El Maipés de Agaete abre al fin sus puertas


Martes 16 de Abril de 2013.

Villa de Agaete. Gran Canaria.

El Maipés de Agaete abre al fin sus puertas.

Este martes, 16 de abril, será un día histórico para Gran Canaria y Agaete. Tras años de trabajo e inversión (más de un millón de euros durante una década), el Maipés abrirá al fin sus puertas al público con un acto encabezado, a partir de las 18.30 horas, por el presidente del Cabildo Insular, José Miguel Bravo de Laguna.

Tras los discursos oficiales, se descubrirá una placa conmemorativa y tendrán lugar un concierto del timplista Germán López y un recorrido por las instalaciones (con entrada libre hasta completar aforo), han explicado los consejeros insulares de Cultura, Patrimonio Histórico y Museos y de Transportes y Vivienda, Larry Álvarez y María del Carmen Rosario, ésta última, en su condición de alcaldesa accidental.

En diciembre de 2011, el Cabildo de Gran Canaria culminó los trabajos de restauración y musealización del yacimiento. Fue entonces cuando el Ayuntamiento recepcionó el proyecto, adjudicando su gestión a la empresa Arqueocanaria.

El Maipés permanecerá abierto todo el año (salvo los días 1 y 6 de enero, 1 de mayo y 25 de diciembre) de martes a domingo, de 10.00 a 17.00 horas, los meses de invierno (octubre-marzo), y de 10.00 a 18.00, los de verano (abril-septiembre). Por sólo tres euros que costará la entrada general, el público podrá acceder al yacimiento durante todo un año. La entrada reducida (para niños de 11 a 14 años, escolares, titulares del los carnés joven y de estudiante, discapacitados, mayores de 65 y grupos de más de 10 personas) costará dos euros, y será gratuita para menores de 10 años, grupos educativos del municipio y guías turísticos.

Declarado Bien de Interés Cultural (BIC) en la categoría de Zona Arqueológica en 1973, el Maipés o Maipez de Arriba es uno de los yacimientos arqueológicos más singulares de Gran Canaria y probablemente de todo el Archipiélago. Las dataciones absolutas disponibles sitúan el uso del cementerio entre los siglos VIII y XII, aunque es probable que se prolongase hasta épocas relativamente recientes.

Se trata de un espacio complejo, integrado básicamente por construcciones funerarias individuales, aunque también las hay dobles, definidas por cistas (cajones de piedra que servían para acoger el cadáver) sobre las que se construía una estructura (túmulo) que marcaba el exterior de las tumbas.

El grueso de los trabajos llevados a cabo por el Cabildo consistieron en la instalación de diferentes recursos interpretativos, así como en la restauración de medio centenar de construcciones funerarias. En total, hay registradas más de 650 que comparten espacio -una superficie de 250.000 metros delimitada por una pared- con otras edificaciones cuya funcionalidad se desconoce.

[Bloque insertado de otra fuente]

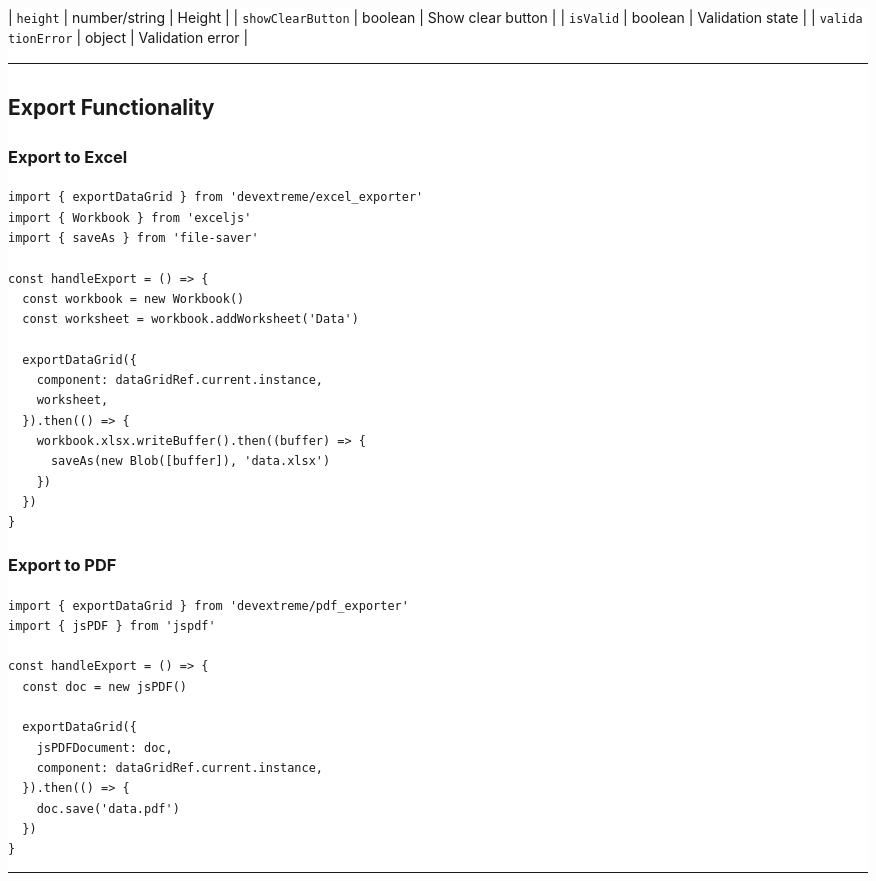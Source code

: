 | `height` | number/string | Height |
| `showClearButton` | boolean | Show clear button |
| `isValid` | boolean | Validation state |
| `validationError` | object | Validation error |

---

## Export Functionality

### Export to Excel
```tsx
import { exportDataGrid } from 'devextreme/excel_exporter'
import { Workbook } from 'exceljs'
import { saveAs } from 'file-saver'

const handleExport = () => {
  const workbook = new Workbook()
  const worksheet = workbook.addWorksheet('Data')

  exportDataGrid({
    component: dataGridRef.current.instance,
    worksheet,
  }).then(() => {
    workbook.xlsx.writeBuffer().then((buffer) => {
      saveAs(new Blob([buffer]), 'data.xlsx')
    })
  })
}
```

### Export to PDF
```tsx
import { exportDataGrid } from 'devextreme/pdf_exporter'
import { jsPDF } from 'jspdf'

const handleExport = () => {
  const doc = new jsPDF()

  exportDataGrid({
    jsPDFDocument: doc,
    component: dataGridRef.current.instance,
  }).then(() => {
    doc.save('data.pdf')
  })
}
```

---
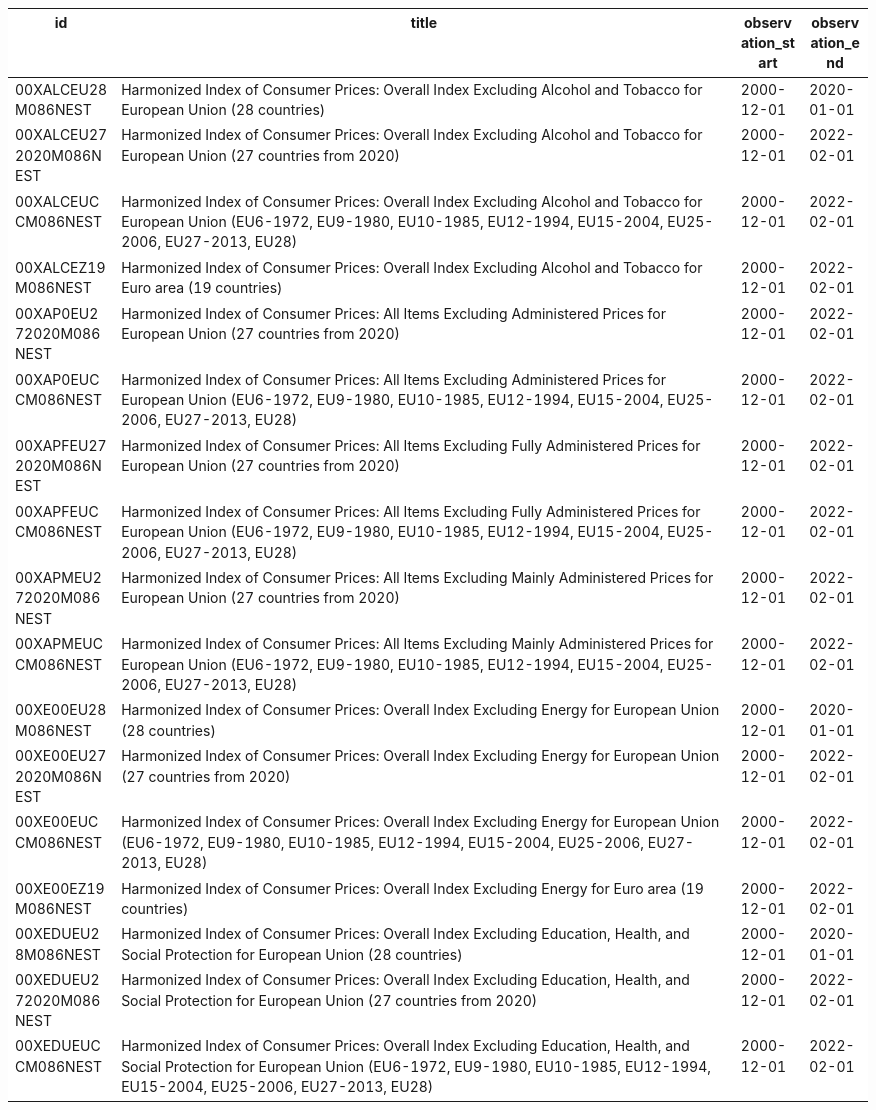 | id                     | title                                                                                                                                                                                                                                            | observation_start   | observation_end   |
|------------------------|--------------------------------------------------------------------------------------------------------------------------------------------------------------------------------------------------------------------------------------------------|---------------------|-------------------|
| 00XALCEU28M086NEST     | Harmonized Index of Consumer Prices: Overall Index Excluding Alcohol and Tobacco for European Union (28 countries)                                                                                                                               | 2000-12-01          | 2020-01-01        |
| 00XALCEU272020M086NEST | Harmonized Index of Consumer Prices: Overall Index Excluding Alcohol and Tobacco for European Union (27 countries from 2020)                                                                                                                     | 2000-12-01          | 2022-02-01        |
| 00XALCEUCCM086NEST     | Harmonized Index of Consumer Prices: Overall Index Excluding Alcohol and Tobacco for European Union (EU6-1972, EU9-1980, EU10-1985, EU12-1994, EU15-2004, EU25-2006, EU27-2013, EU28)                                                            | 2000-12-01          | 2022-02-01        |
| 00XALCEZ19M086NEST     | Harmonized Index of Consumer Prices: Overall Index Excluding Alcohol and Tobacco for Euro area (19 countries)                                                                                                                                    | 2000-12-01          | 2022-02-01        |
| 00XAP0EU272020M086NEST | Harmonized Index of Consumer Prices: All Items Excluding Administered Prices for European Union (27 countries from 2020)                                                                                                                         | 2000-12-01          | 2022-02-01        |
| 00XAP0EUCCM086NEST     | Harmonized Index of Consumer Prices: All Items Excluding Administered Prices for European Union (EU6-1972, EU9-1980, EU10-1985, EU12-1994, EU15-2004, EU25-2006, EU27-2013, EU28)                                                                | 2000-12-01          | 2022-02-01        |
| 00XAPFEU272020M086NEST | Harmonized Index of Consumer Prices: All Items Excluding Fully Administered Prices for European Union (27 countries from 2020)                                                                                                                   | 2000-12-01          | 2022-02-01        |
| 00XAPFEUCCM086NEST     | Harmonized Index of Consumer Prices: All Items Excluding Fully Administered Prices for European Union (EU6-1972, EU9-1980, EU10-1985, EU12-1994, EU15-2004, EU25-2006, EU27-2013, EU28)                                                          | 2000-12-01          | 2022-02-01        |
| 00XAPMEU272020M086NEST | Harmonized Index of Consumer Prices: All Items Excluding Mainly Administered Prices for European Union (27 countries from 2020)                                                                                                                  | 2000-12-01          | 2022-02-01        |
| 00XAPMEUCCM086NEST     | Harmonized Index of Consumer Prices: All Items Excluding Mainly Administered Prices for European Union (EU6-1972, EU9-1980, EU10-1985, EU12-1994, EU15-2004, EU25-2006, EU27-2013, EU28)                                                         | 2000-12-01          | 2022-02-01        |
| 00XE00EU28M086NEST     | Harmonized Index of Consumer Prices: Overall Index Excluding Energy for European Union (28 countries)                                                                                                                                            | 2000-12-01          | 2020-01-01        |
| 00XE00EU272020M086NEST | Harmonized Index of Consumer Prices: Overall Index Excluding Energy for European Union (27 countries from 2020)                                                                                                                                  | 2000-12-01          | 2022-02-01        |
| 00XE00EUCCM086NEST     | Harmonized Index of Consumer Prices: Overall Index Excluding Energy for European Union (EU6-1972, EU9-1980, EU10-1985, EU12-1994, EU15-2004, EU25-2006, EU27-2013, EU28)                                                                         | 2000-12-01          | 2022-02-01        |
| 00XE00EZ19M086NEST     | Harmonized Index of Consumer Prices: Overall Index Excluding Energy for Euro area (19 countries)                                                                                                                                                 | 2000-12-01          | 2022-02-01        |
| 00XEDUEU28M086NEST     | Harmonized Index of Consumer Prices: Overall Index Excluding Education, Health, and Social Protection for European Union (28 countries)                                                                                                          | 2000-12-01          | 2020-01-01        |
| 00XEDUEU272020M086NEST | Harmonized Index of Consumer Prices: Overall Index Excluding Education, Health, and Social Protection for European Union (27 countries from 2020)                                                                                                | 2000-12-01          | 2022-02-01        |
| 00XEDUEUCCM086NEST     | Harmonized Index of Consumer Prices: Overall Index Excluding Education, Health, and Social Protection for European Union (EU6-1972, EU9-1980, EU10-1985, EU12-1994, EU15-2004, EU25-2006, EU27-2013, EU28)                                       | 2000-12-01          | 2022-02-01        |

Desde el punto de vista de la conservación, las actuaciones se centraron en aquellos túmulos que por sus dimensiones o proximidad a los senderos que recorren el yacimiento resultaban más evidentes para los visitantes. No obstante, en algunos casos, y por razones expositivas, se optó por una reposición parcial, que dejara al descubierto el interior del edificio tumular.

En cuanto a la musealización, las actuaciones sirvieron para convertir el Maipés en un yacimiento visitable, dotado de centro de interpretación y diferentes recorridos, con abundante cartelería bilingüe (en español e inglés) y adaptados para personas con discapacidad (éste será, junto al Museo-Parque Arqueológico de la Cueva Pintada de Gáldar, el único cien por cien accesible, por ahora, para las personas con movilidad reducida). Todo ello, para difundir los modos de vida de los antiguos canarios y, en particular, cómo afrontaban la muerte.

Así, Agaete pone al fin al alcance de grancanarios y turistas un espacio plenamente acondicionado para la visita pública, con información actualizada y rigurosa desde el punto de vista científico. Pero al margen de las inversiones realizadas, cuenta con numerosos atractivos intrínsecos: es uno de los mejores representantes de los grandes cementerios tumulares característicos de los antiguos canarios y, dentro de éstos, uno de los pocos situados en un malpaís volcánico; complementa a la perfección la ruta arqueológica del norte de Gran Canaria, integrada, además, por la Cueva Pintada y el Cenobio de Valerón, y se integra en un marco natural y cultural único del que forman parte la Ermita de las Nieves, el Casco Histórico y el Valle de Agaete.